Having recently pointed out Draghi’s worst nightmare, we thought the anti-thesis of hope over reality that is occurring in European “markets” was worth pointing out. Spanish sovereign bond spreads have collapsed this week to their lowest (least risky) in 30 months at a mere 229bps. The total and utter disconnect of this supposed ‘free market’ based measure in the face of nothing but terrible Spanish data is entirely without precedent…
Today’s retail sales beat is the latest ‘outlier’ being heralded as supporting the disconnect – of course, that is until seasonal adjustments remove all the gains and reality sets back in.

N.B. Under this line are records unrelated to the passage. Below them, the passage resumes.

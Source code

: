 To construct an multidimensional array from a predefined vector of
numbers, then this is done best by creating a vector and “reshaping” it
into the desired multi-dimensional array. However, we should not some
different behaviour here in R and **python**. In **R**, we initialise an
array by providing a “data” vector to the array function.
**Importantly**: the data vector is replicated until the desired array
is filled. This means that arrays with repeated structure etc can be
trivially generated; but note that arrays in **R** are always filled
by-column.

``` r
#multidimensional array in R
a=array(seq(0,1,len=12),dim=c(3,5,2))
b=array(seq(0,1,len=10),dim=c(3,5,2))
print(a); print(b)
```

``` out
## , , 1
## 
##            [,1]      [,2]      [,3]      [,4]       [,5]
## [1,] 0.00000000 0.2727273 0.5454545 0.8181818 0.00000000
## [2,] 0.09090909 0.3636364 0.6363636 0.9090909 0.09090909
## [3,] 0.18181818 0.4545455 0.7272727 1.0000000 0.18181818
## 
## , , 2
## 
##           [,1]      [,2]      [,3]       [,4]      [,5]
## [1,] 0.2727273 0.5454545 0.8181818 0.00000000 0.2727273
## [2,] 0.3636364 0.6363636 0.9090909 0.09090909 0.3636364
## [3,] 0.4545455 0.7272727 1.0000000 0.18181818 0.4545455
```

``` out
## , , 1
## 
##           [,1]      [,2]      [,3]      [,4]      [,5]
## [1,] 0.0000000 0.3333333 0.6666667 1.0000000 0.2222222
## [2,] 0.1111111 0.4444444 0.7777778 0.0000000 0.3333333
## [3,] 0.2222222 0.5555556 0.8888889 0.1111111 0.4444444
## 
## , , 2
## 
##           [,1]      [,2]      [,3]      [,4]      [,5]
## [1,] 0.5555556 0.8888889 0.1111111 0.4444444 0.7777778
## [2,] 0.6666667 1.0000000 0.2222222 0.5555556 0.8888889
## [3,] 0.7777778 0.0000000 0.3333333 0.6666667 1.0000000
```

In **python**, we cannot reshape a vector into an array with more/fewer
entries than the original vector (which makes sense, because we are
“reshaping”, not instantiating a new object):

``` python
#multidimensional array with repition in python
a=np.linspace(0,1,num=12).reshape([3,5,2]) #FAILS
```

While many expect Spain to emerge from recession in Q3 2013 (and we assume that is the ‘hope’ trend being extraploated), it is clear, as SocGen notes, that internal consumption is expected to stall through H2 2013 and push Spain back into recession in Q1 2014…
Via SocGen,
…despite the small improvement in unemployment in Q3, to 25% vs. a previous 26%, the labour market situation is still too poor to stimulate domestic demand in the short term. As before, we see the 2013 real GDP in negative territory at -1.0%, with more amendments to government expenditure items expected.
As the Bank of Spain pinpointed in its latest economic report, government consumption and specifically employee compensation is yet to be adjusted. We thus expect the impact on GDP to kick in early 2014 and bring Spain back to recession.